Entre Ankara et Jérusalem c'était donc "fragile". Syrie, Irak et même Iran sont amis des Turcs maintenant. Et voilà tout ce petit monde tirant des plan sur la comète - pardon - tirant des pipe-lines, en veux-tu, en voilà ! Israël est donc mis au piquet, mais le pire n'étant pas advenu, il gardait l'espoir que l'ancien ami pourrait toujours lui servir un jour, contre les ennemis anciens. Sans les ombrageux généraux qui ne voulaient rien savoir, le business des armes aurait bien repris. Mais pas question de fournir aux Turcs ces drones dont ils ont tant besoin.
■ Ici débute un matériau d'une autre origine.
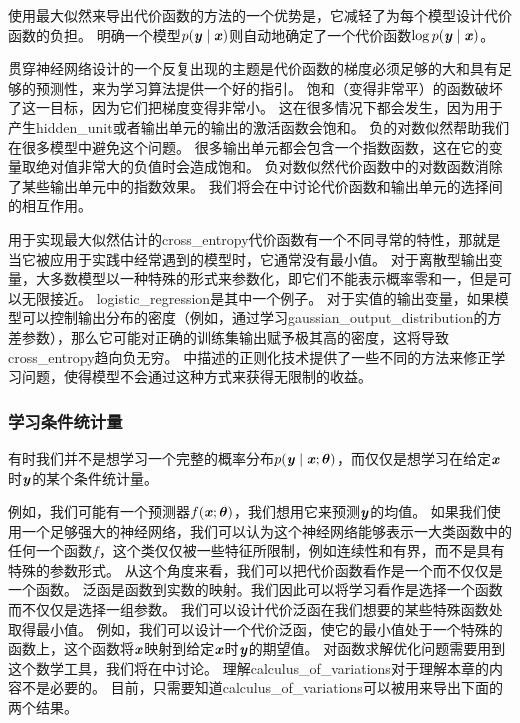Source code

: 使用最大似然来导出代价函数的方法的一个优势是，它减轻了为每个模型设计代价函数的负担。
明确一个模型$p(\boldsymbol{\mathit{y}}\mid\boldsymbol{\mathit{x}})$则自动地确定了一个代价函数$\log p(\boldsymbol{\mathit{y}}\mid\boldsymbol{\mathit{x}})$。

贯穿神经网络设计的一个反复出现的主题是代价函数的梯度必须足够的大和具有足够的预测性，来为学习算法提供一个好的指引。
饱和（变得非常平）的函数破坏了这一目标，因为它们把梯度变得非常小。
这在很多情况下都会发生，因为用于产生\gls{hidden_unit}或者输出单元的输出的激活函数会饱和。
负的对数似然帮助我们在很多模型中避免这个问题。
很多输出单元都会包含一个指数函数，这在它的变量取绝对值非常大的负值时会造成饱和。
负对数似然代价函数中的对数函数消除了某些输出单元中的指数效果。
我们将会在中讨论代价函数和输出单元的选择间的相互作用。


用于实现最大似然估计的\gls{cross_entropy}代价函数有一个不同寻常的特性，那就是当它被应用于实践中经常遇到的模型时，它通常没有最小值。
对于离散型输出变量，大多数模型以一种特殊的形式来参数化，即它们不能表示概率零和一，但是可以无限接近。
\gls{logistic_regression}是其中一个例子。
对于实值的输出变量，如果模型可以控制输出分布的密度（例如，通过学习\gls{gaussian_output_distribution}的方差参数），那么它可能对正确的训练集输出赋予极其高的密度，这将导致\gls{cross_entropy}趋向负无穷。
中描述的正则化技术提供了一些不同的方法来修正学习问题，使得模型不会通过这种方式来获得无限制的收益。

\subsubsection{学习条件统计量}
\label{sec:learning_conditional_statistics}

有时我们并不是想学习一个完整的概率分布$p(\boldsymbol{\mathit{y}}\mid\boldsymbol{\mathit{x}}; \boldsymbol{\theta})$，而仅仅是想学习在给定$\boldsymbol{\mathit{x}}$时$\boldsymbol{\mathit{y}}$的某个条件统计量。

例如，我们可能有一个预测器$f(\boldsymbol{\mathit{x}}; \boldsymbol{\theta})$，我们想用它来预测$\boldsymbol{\mathit{y}}$的均值。
如果我们使用一个足够强大的神经网络，我们可以认为这个神经网络能够表示一大类函数中的任何一个函数$f$，这个类仅仅被一些特征所限制，例如连续性和有界，而不是具有特殊的参数形式。
从这个角度来看，我们可以把代价函数看作是一个而不仅仅是一个函数。
泛函是函数到实数的映射。我们因此可以将学习看作是选择一个函数而不仅仅是选择一组参数。
我们可以设计代价泛函在我们想要的某些特殊函数处取得最小值。
例如，我们可以设计一个代价泛函，使它的最小值处于一个特殊的函数上，这个函数将$\boldsymbol{\mathit{x}}$映射到给定$\boldsymbol{\mathit{x}}$时$\boldsymbol{\mathit{y}}$的期望值。
对函数求解优化问题需要用到这个数学工具，我们将在中讨论。
理解\gls{calculus_of_variations}对于理解本章的内容不是必要的。
目前，只需要知道\gls{calculus_of_variations}可以被用来导出下面的两个结果。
Faut quand même pas pousser !

Les choses continuèrent donc, cahin-caha, jusqu'au "rétablissement des relations diplomatiques entre les deux pays". C'est chouette, non ? Et pour fêter ça on construit un pipe-line de plus. Tout le monde est content, sauf qu'entre temps, à cause de l'entrée inopinée de la Russie dans le conflit, Daesh et les Kurdes se mettent à multiplier les attentats meurtriers en Turquie. Et elle, qui déjà manque de matériel de haute technologie, voilà que ses généraux et officiers "croupissent dans les prisons du régime islamiste."
C'est le chaos généralisé. Et Israël, là-dedans ? Eh bien, il décide de faire ami-ami avec les Russes, mais aussi avec l'Arabie saoudite, l'Egypte, l'Inde et les Etats du Golfe, excusez du peu. Du coup, il peut maintenant s'occuper de sa frontière nord et même compter sur la Turquie pour calmer le Hezbollah. Le Hamas n'est pas content mais tout le monde s'en fout, et Israël va s'arranger pour que Mahmoud Abbas se tienne à carreau, car il faudra bien que la "réconciliation" se fasse sur le dos de quelqu'un.